Excerpted data section start

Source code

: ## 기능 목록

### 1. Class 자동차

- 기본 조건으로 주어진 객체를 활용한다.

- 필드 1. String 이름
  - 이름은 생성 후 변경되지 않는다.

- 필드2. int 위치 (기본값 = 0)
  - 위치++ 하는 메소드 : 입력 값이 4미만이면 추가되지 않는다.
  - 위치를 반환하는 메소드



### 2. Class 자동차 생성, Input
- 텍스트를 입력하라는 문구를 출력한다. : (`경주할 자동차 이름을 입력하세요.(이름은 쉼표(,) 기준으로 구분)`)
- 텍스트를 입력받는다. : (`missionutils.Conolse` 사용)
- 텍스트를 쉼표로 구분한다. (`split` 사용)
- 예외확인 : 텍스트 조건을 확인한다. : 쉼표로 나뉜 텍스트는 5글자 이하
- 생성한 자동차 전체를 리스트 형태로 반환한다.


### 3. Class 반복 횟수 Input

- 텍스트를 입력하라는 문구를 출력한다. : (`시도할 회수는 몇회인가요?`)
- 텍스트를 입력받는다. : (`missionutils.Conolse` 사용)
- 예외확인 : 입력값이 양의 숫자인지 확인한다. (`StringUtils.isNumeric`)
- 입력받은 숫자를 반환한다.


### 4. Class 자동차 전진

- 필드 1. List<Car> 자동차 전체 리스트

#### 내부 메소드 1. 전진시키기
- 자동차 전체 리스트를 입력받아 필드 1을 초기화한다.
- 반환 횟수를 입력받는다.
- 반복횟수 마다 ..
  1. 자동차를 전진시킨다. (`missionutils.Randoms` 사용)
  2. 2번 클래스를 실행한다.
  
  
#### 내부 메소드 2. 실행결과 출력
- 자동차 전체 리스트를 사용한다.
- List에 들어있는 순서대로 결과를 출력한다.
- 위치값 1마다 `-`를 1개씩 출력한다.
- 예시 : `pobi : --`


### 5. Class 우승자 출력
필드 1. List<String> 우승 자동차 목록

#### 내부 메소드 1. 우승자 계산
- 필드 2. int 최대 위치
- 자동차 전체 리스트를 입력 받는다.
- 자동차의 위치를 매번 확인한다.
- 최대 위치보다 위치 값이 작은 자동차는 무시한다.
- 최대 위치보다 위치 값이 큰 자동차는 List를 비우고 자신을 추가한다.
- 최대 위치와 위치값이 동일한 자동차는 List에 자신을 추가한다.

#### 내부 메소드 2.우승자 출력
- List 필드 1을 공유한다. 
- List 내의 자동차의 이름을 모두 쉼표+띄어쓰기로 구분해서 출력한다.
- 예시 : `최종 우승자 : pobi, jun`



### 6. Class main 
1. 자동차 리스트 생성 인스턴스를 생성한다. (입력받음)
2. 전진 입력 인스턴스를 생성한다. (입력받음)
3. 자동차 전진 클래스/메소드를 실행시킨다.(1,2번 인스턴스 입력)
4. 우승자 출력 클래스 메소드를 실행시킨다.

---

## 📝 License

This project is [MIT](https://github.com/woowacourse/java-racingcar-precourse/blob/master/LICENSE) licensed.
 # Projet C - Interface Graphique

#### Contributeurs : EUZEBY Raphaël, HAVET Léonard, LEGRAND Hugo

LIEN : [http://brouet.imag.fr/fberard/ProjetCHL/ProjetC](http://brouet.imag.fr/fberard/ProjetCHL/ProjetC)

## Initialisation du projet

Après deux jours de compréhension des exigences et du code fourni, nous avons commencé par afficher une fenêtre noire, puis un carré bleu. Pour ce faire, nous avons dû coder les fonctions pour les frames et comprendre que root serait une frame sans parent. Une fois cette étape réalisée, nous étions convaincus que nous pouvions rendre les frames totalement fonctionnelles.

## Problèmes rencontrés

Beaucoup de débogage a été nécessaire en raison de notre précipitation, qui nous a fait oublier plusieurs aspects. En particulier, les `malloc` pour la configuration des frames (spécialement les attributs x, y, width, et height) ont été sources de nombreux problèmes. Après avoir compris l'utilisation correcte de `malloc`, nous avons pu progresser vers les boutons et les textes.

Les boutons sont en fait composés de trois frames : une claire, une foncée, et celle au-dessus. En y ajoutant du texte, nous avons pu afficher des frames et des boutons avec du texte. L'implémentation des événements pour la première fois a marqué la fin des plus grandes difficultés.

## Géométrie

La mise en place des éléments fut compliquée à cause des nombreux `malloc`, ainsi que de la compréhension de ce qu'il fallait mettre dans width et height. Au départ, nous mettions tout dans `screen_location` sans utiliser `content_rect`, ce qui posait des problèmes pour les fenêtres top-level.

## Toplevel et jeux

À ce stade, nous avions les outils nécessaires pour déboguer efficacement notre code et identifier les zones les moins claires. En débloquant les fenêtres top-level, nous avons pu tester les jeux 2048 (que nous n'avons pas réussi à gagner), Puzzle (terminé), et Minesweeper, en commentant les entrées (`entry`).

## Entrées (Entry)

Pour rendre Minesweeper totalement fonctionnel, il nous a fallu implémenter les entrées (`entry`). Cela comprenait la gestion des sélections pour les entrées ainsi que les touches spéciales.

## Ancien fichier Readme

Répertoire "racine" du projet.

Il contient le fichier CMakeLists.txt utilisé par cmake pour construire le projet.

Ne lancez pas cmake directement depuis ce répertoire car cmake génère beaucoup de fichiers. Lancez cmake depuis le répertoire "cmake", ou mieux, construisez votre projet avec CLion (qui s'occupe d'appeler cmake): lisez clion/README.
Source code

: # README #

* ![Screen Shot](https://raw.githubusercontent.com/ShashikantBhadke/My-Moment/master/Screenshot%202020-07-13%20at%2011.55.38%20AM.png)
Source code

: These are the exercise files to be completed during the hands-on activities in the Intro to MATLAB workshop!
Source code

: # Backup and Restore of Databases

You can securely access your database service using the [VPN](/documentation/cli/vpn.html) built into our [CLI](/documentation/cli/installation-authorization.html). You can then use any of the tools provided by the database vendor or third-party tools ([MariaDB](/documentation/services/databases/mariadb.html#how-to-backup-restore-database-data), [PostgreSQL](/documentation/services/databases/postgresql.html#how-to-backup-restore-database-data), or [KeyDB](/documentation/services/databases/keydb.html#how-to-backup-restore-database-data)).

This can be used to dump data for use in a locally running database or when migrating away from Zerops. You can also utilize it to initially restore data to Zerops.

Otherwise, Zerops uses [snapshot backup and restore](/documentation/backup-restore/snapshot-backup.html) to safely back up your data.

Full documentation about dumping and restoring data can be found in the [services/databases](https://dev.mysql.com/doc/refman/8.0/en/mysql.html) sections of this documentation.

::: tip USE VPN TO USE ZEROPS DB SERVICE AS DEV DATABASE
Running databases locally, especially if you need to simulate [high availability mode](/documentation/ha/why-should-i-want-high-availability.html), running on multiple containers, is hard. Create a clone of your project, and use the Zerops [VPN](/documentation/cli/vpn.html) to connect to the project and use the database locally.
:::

Excerpted data section end

What the task requires: Please, from the entries above, set down exactly the lines from the one containing "#### 내부 메소드 1. 우승자 계산" through the one containing "- List 내의 자동차의 이름을 모두 쉼표+띄어쓰기로 구분해서 출력한다.", and only those.

Task result:
#### 내부 메소드 1. 우승자 계산
- 필드 2. int 최대 위치
- 자동차 전체 리스트를 입력 받는다.
- 자동차의 위치를 매번 확인한다.
- 최대 위치보다 위치 값이 작은 자동차는 무시한다.
- 최대 위치보다 위치 값이 큰 자동차는 List를 비우고 자신을 추가한다.
- 최대 위치와 위치값이 동일한 자동차는 List에 자신을 추가한다.

#### 내부 메소드 2.우승자 출력
- List 필드 1을 공유한다. 
- List 내의 자동차의 이름을 모두 쉼표+띄어쓰기로 구분해서 출력한다.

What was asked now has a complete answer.